(Saved data entries)

# # # # #

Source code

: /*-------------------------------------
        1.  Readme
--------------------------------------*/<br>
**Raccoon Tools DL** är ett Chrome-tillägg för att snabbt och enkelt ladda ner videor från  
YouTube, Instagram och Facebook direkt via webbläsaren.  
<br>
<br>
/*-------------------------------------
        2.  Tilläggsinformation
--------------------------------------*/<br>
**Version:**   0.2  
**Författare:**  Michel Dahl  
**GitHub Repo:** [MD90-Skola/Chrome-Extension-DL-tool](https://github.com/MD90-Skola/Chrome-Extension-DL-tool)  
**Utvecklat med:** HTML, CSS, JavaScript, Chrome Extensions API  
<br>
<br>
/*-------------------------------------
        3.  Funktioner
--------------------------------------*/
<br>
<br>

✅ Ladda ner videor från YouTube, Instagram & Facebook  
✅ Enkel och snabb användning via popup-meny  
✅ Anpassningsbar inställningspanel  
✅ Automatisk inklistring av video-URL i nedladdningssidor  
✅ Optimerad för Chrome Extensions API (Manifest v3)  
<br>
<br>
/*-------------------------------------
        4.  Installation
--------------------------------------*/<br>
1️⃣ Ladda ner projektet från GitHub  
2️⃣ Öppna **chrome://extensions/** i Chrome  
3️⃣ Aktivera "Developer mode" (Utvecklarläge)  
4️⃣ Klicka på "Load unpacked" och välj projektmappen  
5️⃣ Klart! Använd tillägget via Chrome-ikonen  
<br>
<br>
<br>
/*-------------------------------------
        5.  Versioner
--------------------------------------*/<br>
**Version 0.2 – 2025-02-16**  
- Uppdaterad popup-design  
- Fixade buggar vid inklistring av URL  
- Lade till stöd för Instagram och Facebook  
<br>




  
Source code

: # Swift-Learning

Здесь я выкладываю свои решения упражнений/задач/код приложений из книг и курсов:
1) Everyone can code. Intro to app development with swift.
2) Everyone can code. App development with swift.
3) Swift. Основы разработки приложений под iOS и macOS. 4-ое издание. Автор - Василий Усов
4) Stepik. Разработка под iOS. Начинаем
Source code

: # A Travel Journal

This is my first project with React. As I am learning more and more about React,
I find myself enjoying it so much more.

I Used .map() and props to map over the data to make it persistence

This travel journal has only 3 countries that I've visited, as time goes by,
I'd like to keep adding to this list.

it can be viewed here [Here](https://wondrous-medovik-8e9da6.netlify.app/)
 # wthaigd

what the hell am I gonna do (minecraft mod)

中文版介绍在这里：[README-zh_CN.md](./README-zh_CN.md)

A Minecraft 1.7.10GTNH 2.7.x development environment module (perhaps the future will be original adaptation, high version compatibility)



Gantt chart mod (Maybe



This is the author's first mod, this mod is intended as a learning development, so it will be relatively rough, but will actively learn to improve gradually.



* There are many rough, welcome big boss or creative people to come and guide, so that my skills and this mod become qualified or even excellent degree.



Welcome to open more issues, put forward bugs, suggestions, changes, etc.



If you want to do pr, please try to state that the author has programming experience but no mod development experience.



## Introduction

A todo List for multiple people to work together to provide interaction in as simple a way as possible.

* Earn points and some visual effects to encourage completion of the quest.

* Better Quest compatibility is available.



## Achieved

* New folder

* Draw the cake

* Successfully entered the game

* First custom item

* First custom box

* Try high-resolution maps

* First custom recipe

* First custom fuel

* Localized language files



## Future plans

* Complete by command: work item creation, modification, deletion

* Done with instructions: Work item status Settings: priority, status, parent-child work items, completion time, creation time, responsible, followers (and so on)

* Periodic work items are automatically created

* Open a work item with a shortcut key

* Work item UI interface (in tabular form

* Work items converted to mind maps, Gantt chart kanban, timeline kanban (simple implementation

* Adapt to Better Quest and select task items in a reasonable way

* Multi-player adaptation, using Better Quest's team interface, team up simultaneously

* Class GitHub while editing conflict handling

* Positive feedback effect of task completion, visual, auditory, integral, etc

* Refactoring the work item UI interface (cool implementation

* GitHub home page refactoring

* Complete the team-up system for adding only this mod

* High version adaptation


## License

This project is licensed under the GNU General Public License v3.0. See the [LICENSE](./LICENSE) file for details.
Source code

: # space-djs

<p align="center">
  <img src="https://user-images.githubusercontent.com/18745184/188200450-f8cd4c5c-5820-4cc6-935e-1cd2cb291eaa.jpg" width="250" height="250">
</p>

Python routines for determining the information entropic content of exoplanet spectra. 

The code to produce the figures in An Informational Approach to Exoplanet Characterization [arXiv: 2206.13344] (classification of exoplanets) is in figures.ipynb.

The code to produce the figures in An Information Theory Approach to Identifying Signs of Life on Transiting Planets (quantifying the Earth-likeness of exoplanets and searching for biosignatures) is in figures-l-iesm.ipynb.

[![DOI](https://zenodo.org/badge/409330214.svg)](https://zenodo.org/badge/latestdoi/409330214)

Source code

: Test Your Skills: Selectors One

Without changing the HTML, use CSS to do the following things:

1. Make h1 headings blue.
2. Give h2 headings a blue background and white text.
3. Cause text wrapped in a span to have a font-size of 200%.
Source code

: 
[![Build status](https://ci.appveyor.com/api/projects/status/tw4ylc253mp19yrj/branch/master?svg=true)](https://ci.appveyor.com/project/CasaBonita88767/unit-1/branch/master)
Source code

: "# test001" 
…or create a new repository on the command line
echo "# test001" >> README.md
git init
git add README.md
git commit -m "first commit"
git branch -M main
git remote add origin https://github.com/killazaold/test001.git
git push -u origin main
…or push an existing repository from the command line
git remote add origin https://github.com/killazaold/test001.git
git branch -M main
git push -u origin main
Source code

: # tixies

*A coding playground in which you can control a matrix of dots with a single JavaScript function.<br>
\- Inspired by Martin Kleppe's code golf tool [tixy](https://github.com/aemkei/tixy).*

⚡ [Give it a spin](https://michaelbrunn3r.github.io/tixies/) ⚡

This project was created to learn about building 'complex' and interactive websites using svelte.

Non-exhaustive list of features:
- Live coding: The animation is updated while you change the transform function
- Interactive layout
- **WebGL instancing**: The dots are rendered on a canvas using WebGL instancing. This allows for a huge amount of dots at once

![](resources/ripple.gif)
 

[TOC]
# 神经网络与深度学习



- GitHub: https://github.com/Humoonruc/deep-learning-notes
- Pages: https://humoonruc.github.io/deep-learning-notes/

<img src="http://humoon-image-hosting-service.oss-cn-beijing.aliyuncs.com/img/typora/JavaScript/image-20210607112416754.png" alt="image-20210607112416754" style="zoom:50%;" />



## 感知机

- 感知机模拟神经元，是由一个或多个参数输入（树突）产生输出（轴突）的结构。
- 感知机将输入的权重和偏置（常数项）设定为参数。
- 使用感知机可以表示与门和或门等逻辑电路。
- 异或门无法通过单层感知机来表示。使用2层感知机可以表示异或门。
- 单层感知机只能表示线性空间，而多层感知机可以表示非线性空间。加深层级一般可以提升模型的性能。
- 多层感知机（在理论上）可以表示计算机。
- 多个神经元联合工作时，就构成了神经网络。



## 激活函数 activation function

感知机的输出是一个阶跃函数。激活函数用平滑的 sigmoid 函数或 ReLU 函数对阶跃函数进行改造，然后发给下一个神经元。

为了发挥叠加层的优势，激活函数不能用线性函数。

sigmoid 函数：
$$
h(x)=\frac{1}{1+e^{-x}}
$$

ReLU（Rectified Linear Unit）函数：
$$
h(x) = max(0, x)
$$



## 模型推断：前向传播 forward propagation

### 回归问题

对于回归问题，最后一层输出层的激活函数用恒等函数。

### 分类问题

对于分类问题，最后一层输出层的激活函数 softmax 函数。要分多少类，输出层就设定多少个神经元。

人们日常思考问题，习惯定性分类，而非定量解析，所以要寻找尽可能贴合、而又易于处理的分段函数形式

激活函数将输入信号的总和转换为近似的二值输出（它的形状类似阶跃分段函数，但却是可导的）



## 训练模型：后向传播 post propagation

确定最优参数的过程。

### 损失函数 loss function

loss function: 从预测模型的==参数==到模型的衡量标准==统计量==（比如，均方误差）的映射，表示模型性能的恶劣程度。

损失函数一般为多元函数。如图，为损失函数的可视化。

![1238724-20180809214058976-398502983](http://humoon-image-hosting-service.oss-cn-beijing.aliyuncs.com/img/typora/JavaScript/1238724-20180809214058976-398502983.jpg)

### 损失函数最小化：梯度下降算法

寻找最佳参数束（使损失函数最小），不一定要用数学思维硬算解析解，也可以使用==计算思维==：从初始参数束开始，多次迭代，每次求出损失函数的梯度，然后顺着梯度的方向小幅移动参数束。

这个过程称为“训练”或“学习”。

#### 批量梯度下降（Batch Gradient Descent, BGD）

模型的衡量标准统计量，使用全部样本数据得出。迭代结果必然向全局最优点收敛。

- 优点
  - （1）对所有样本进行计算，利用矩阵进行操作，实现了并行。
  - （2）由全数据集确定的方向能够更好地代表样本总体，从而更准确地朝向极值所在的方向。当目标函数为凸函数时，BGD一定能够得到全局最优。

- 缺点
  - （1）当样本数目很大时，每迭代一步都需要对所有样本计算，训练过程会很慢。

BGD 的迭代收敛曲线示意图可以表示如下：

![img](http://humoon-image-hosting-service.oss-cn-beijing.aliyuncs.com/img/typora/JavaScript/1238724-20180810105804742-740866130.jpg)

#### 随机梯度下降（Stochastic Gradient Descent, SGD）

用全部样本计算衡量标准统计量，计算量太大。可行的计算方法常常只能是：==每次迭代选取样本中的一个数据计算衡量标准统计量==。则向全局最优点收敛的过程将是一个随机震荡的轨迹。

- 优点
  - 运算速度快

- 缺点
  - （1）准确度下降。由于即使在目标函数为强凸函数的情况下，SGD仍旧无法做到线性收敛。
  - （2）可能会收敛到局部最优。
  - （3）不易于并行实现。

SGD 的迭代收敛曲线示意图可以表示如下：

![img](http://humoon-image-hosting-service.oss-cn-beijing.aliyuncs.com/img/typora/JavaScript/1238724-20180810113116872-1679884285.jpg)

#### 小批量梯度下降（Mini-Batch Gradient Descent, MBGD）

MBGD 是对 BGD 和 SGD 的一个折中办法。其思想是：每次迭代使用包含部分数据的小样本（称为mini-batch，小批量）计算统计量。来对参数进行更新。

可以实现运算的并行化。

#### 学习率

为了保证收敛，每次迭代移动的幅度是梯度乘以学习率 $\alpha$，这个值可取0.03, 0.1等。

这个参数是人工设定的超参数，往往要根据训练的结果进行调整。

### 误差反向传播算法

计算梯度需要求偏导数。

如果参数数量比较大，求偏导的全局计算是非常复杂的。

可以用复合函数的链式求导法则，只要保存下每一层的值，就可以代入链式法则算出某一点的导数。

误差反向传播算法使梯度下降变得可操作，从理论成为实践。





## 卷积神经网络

# # # # #

What you have to do ::
Find the lines above that contain the word "simple" and copy each one.

Answer to this task ::
A todo List for multiple people to work together to provide interaction in as simple a way as possible.
* Work items converted to mind maps, Gantt chart kanban, timeline kanban (simple implementation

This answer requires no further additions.